■ **TASK REQUIREMENTS**
Here, the job is to give back every entry below unchanged, omitting pictures.

■ **SOURCE RECORDS**
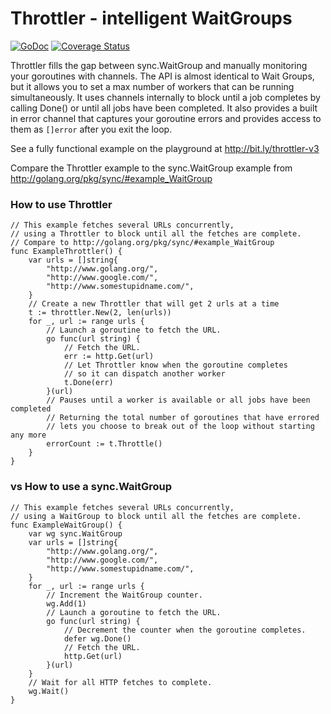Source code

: # Throttler - intelligent WaitGroups

[![GoDoc](https://godoc.org/github.com/nozzle/throttler?status.svg)](http://godoc.org/github.com/nozzle/throttler) [![Coverage Status](https://coveralls.io/repos/nozzle/throttler/badge.svg?branch=master)](https://coveralls.io/r/nozzle/throttler?branch=master)


 Throttler fills the gap between sync.WaitGroup and manually monitoring your goroutines with channels. The API is almost identical to Wait Groups, but it allows you to set a max number of workers that can be running simultaneously. It uses channels internally to block until a job completes by calling Done() or until all jobs have been completed. It also provides a built in error channel that captures your goroutine errors and provides access to them as `[]error` after you exit the loop.

See a fully functional example on the playground at http://bit.ly/throttler-v3

Compare the Throttler example to the sync.WaitGroup example from http://golang.org/pkg/sync/#example_WaitGroup

### How to use Throttler

```
// This example fetches several URLs concurrently,
// using a Throttler to block until all the fetches are complete.
// Compare to http://golang.org/pkg/sync/#example_WaitGroup
func ExampleThrottler() {
	var urls = []string{
		"http://www.golang.org/",
		"http://www.google.com/",
		"http://www.somestupidname.com/",
	}
	// Create a new Throttler that will get 2 urls at a time
	t := throttler.New(2, len(urls))
	for _, url := range urls {
		// Launch a goroutine to fetch the URL.
		go func(url string) {
			// Fetch the URL.
			err := http.Get(url)
			// Let Throttler know when the goroutine completes
			// so it can dispatch another worker
			t.Done(err)
		}(url)
		// Pauses until a worker is available or all jobs have been completed
		// Returning the total number of goroutines that have errored
		// lets you choose to break out of the loop without starting any more
		errorCount := t.Throttle()
	}
}
```

### vs How to use a sync.WaitGroup

```
// This example fetches several URLs concurrently,
// using a WaitGroup to block until all the fetches are complete.
func ExampleWaitGroup() {
	var wg sync.WaitGroup
	var urls = []string{
		"http://www.golang.org/",
		"http://www.google.com/",
		"http://www.somestupidname.com/",
	}
	for _, url := range urls {
		// Increment the WaitGroup counter.
		wg.Add(1)
		// Launch a goroutine to fetch the URL.
		go func(url string) {
			// Decrement the counter when the goroutine completes.
			defer wg.Done()
			// Fetch the URL.
			http.Get(url)
		}(url)
	}
	// Wait for all HTTP fetches to complete.
	wg.Wait()
}
```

■ **SOLUTION TO THE EXERCISE**
Source code

: # Throttler - intelligent WaitGroups

[![GoDoc](https://godoc.org/github.com/nozzle/throttler?status.svg)](http://godoc.org/github.com/nozzle/throttler) [![Coverage Status](https://coveralls.io/repos/nozzle/throttler/badge.svg?branch=master)](https://coveralls.io/r/nozzle/throttler?branch=master)


 Throttler fills the gap between sync.WaitGroup and manually monitoring your goroutines with channels. The API is almost identical to Wait Groups, but it allows you to set a max number of workers that can be running simultaneously. It uses channels internally to block until a job completes by calling Done() or until all jobs have been completed. It also provides a built in error channel that captures your goroutine errors and provides access to them as `[]error` after you exit the loop.

See a fully functional example on the playground at http://bit.ly/throttler-v3

Compare the Throttler example to the sync.WaitGroup example from http://golang.org/pkg/sync/#example_WaitGroup

### How to use Throttler

```
// This example fetches several URLs concurrently,
// using a Throttler to block until all the fetches are complete.
// Compare to http://golang.org/pkg/sync/#example_WaitGroup
func ExampleThrottler() {
	var urls = []string{
		"http://www.golang.org/",
		"http://www.google.com/",
		"http://www.somestupidname.com/",
	}
	// Create a new Throttler that will get 2 urls at a time
	t := throttler.New(2, len(urls))
	for _, url := range urls {
		// Launch a goroutine to fetch the URL.
		go func(url string) {
			// Fetch the URL.
			err := http.Get(url)
			// Let Throttler know when the goroutine completes
			// so it can dispatch another worker
			t.Done(err)
		}(url)
		// Pauses until a worker is available or all jobs have been completed
		// Returning the total number of goroutines that have errored
		// lets you choose to break out of the loop without starting any more
		errorCount := t.Throttle()
	}
}
```

### vs How to use a sync.WaitGroup

```
// This example fetches several URLs concurrently,
// using a WaitGroup to block until all the fetches are complete.
func ExampleWaitGroup() {
	var wg sync.WaitGroup
	var urls = []string{
		"http://www.golang.org/",
		"http://www.google.com/",
		"http://www.somestupidname.com/",
	}
	for _, url := range urls {
		// Increment the WaitGroup counter.
		wg.Add(1)
		// Launch a goroutine to fetch the URL.
		go func(url string) {
			// Decrement the counter when the goroutine completes.
			defer wg.Done()
			// Fetch the URL.
			http.Get(url)
		}(url)
	}
	// Wait for all HTTP fetches to complete.
	wg.Wait()
}
```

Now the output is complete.